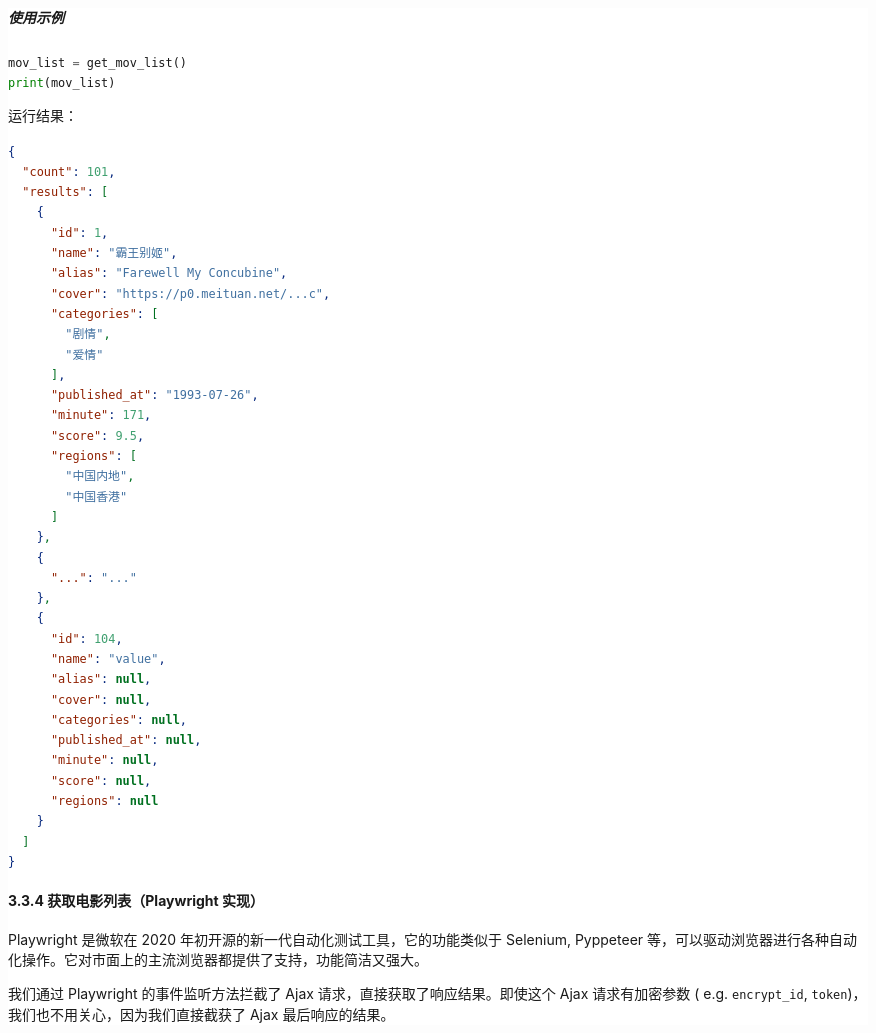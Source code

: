 ##### 使用示例

```python
mov_list = get_mov_list()
print(mov_list)
```

运行结果：

```JSON
{
  "count": 101,
  "results": [
    {
      "id": 1,
      "name": "霸王别姬",
      "alias": "Farewell My Concubine",
      "cover": "https://p0.meituan.net/...c",
      "categories": [
        "剧情",
        "爱情"
      ],
      "published_at": "1993-07-26",
      "minute": 171,
      "score": 9.5,
      "regions": [
        "中国内地",
        "中国香港"
      ]
    },
    {
      "...": "..."
    },
    {
      "id": 104,
      "name": "value",
      "alias": null,
      "cover": null,
      "categories": null,
      "published_at": null,
      "minute": null,
      "score": null,
      "regions": null
    }
  ]
}
```

#### 3.3.4 获取电影列表（Playwright 实现）

Playwright 是微软在 2020 年初开源的新一代自动化测试工具，它的功能类似于 Selenium, Pyppeteer
等，可以驱动浏览器进行各种自动化操作。它对市面上的主流浏览器都提供了支持，功能简洁又强大。

我们通过 Playwright 的事件监听方法拦截了 Ajax 请求，直接获取了响应结果。即使这个 Ajax 请求有加密参数 (
e.g. `encrypt_id`, `token`)，我们也不用关心，因为我们直接截获了 Ajax 最后响应的结果。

* **Exercise aim**: In the material above, find the line with "我们通过 Playwright 的事件监听方法拦截了"; then copy it and every line after it, exactly, through the end.

* **Exercise answer**:
我们通过 Playwright 的事件监听方法拦截了 Ajax 请求，直接获取了响应结果。即使这个 Ajax 请求有加密参数 (
e.g. `encrypt_id`, `token`)，我们也不用关心，因为我们直接截获了 Ajax 最后响应的结果。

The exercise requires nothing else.